Sequential suite (single 1,000,000-iteration run, same machine)
Absolute per-scenario throughput. Cross-logger ratios here are not reliable (each logger is timed at a different point in the run) — use the A/B table above for loggerjs-vs-pino. This table is for the order-of-magnitude landscape and the codec paths.
| Scenario | ns/op |
|---|---|
| loggerjs disabled debug (lazy message) | 3 |
| pino disabled debug | 9 |
| loggerjs batch transport enqueue | 172 |
| loggerjs prepared lean record sink | 252 |
| loggerjs lean record sink | 273 |
loggerjs full-envelope record sink (+id/seq/levelName) | 307 |
| loggerjs ndjson event sink | 812 |
| loggerjs fast-event-json event sink | 897 |
| node console info noop stream | 769 |
| winston json noop sink | 2,726 |
| logtape json lines noop sink | 6,584 |
All loggerjs and pino full-path loggers carry the same base fields (service, env). The lean sink uses fastEventJsonCodec({ includeId: false, includeSeq: false, includeLevelName: false }); the prepared lean sink wraps it with createPreparedRecordEncoder(codec) to reuse codec-owned logger/tags fragments without moving serialization into the logger; the full-envelope sink additionally emits id, seq, and levelName. The CI-enforced figures are the paired A/B ratios in pnpm bench:gate (default 60 rounds x 5000 ops per contender). The gate covers disabled-level logging, record-write enqueue, batch enqueue, lean, prepared, and full-envelope record sinks.
Honest read:
- Disabled-level logging is at parity with pino (both single-digit ns).
- For equivalent lean output, loggerjs is faster than pino on the M1 Max reference machine (paired A/B, lean 1.19x / prepared 1.28x) — but the ranking is CPU/V8-dependent, so treat it as "in pino's class, machine- dependent winner," not a universal claim. The prepared encoder adds ~8%.
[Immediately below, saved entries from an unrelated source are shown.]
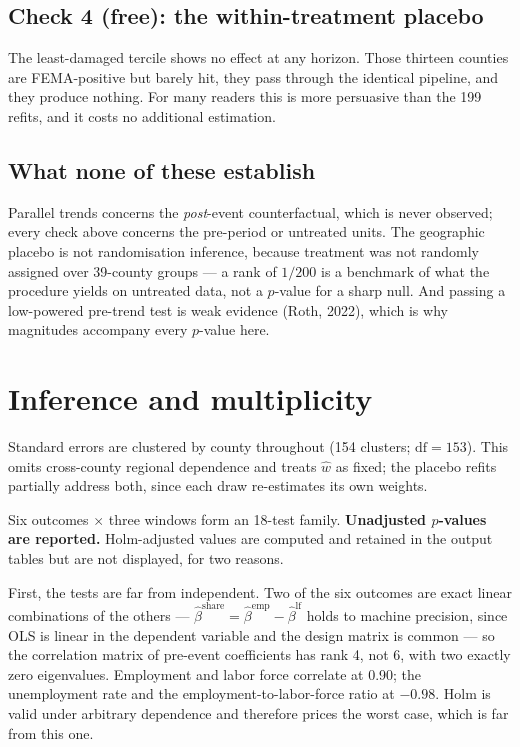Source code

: \documentclass[11pt,a4paper]{article}
\begin{document}
\subsection{Check 4 (free): the within-treatment placebo}
The least-damaged tercile shows no effect at any horizon. Those thirteen counties are FEMA-positive but
barely hit, they pass through the identical pipeline, and they produce nothing. For many readers this
is more persuasive than the 199 refits, and it costs no additional estimation.

\subsection{What none of these establish}
Parallel trends concerns the \emph{post}-event counterfactual, which is never observed; every check
above concerns the pre-period or untreated units. The geographic placebo is not randomisation
inference, because treatment was not randomly assigned over 39-county groups --- a rank of $1/200$ is a
benchmark of what the procedure yields on untreated data, not a $p$-value for a sharp null. And passing
a low-powered pre-trend test is weak evidence (Roth, 2022), which is why magnitudes accompany every
$p$-value here.

\section{Inference and multiplicity}\label{sec:multiplicity}

Standard errors are clustered by county throughout (154 clusters; $\mathrm{df}=153$). This omits
cross-county regional dependence and treats $\widehat w$ as fixed; the placebo refits partially address
both, since each draw re-estimates its own weights.

Six outcomes $\times$ three windows form an 18-test family. \textbf{Unadjusted $p$-values are reported.}
Holm-adjusted values are computed and retained in the output tables but are not displayed, for two
reasons.

First, the tests are far from independent. Two of the six outcomes are exact linear combinations of the
others --- $\hat\beta^{\text{share}}=\hat\beta^{\text{emp}}-\hat\beta^{\text{lf}}$ holds to machine
precision, since OLS is linear in the dependent variable and the design matrix is common --- so the
correlation matrix of pre-event coefficients has rank 4, not 6, with two exactly zero eigenvalues.
Employment and labor force correlate at 0.90; the unemployment rate and the employment-to-labor-force
ratio at $-0.98$. Holm is valid under arbitrary dependence and therefore prices the worst case, which
is far from this one.
\end{document}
- The full-envelope path costs ~13% more than lean to carry
id,seq, andlevelName; choose the lean envelope when downstream does not need them. - loggerjs is roughly an order of magnitude faster than winston (~10x) and LogTape (~24x), and ~3x faster than Node console; these multiples swing with system load, so treat them as approximate.
- An earlier snapshot showed pino at 442ns in the mixed suite; that was a JIT warmup artifact (10k warmup iterations), fixed by warming each scenario with a quarter of the measured iterations. Treat cross-logger comparisons as invalid unless warmup is proportionate.
Re-run pnpm bench:node after hot-path changes and update this snapshot when the numbers move materially.
Tune iteration counts with:
BENCH_ITERATIONS=200000 pnpm bench:node
BENCH_BROWSER_ITERATIONS=100000 pnpm bench:browser
BENCH_BROWSER_IDB_ITERATIONS=5000 pnpm bench:browserBrowser Scenarios
pnpm bench:browser runs in a local headless Chrome and measures browser-facing paths from the built dist packages:
- Enabled browser logger with no transports.
- Browser HTTP transport enqueue with a no-op
fetchFn. - IndexedDB transport enqueue into the in-memory transport buffer.
- JSON and fast event JSON encoding for browser batches.
- IndexedDB transport flush of a persisted batch.
- IndexedDB HTTP offline queue enqueue.
The IndexedDB scenarios use a separate iteration count because they exercise real browser storage I/O. Tune it with BENCH_BROWSER_IDB_ITERATIONS; the default is intentionally smaller than BENCH_BROWSER_ITERATIONS so routine browser benchmark runs remain fast. Browser storage numbers are sensitive to Chrome version, profile state, device storage, private browsing policy, quota, and Storage Buckets support, so cite them only with the measured browser and hardware context.
Size Budgets
pnpm size:check runs after build and enforces raw plus gzip budgets for each package entry bundle. Budgets are stored in scripts/check-size-budgets.mjs and should be updated only with an intentional public surface or implementation-size change.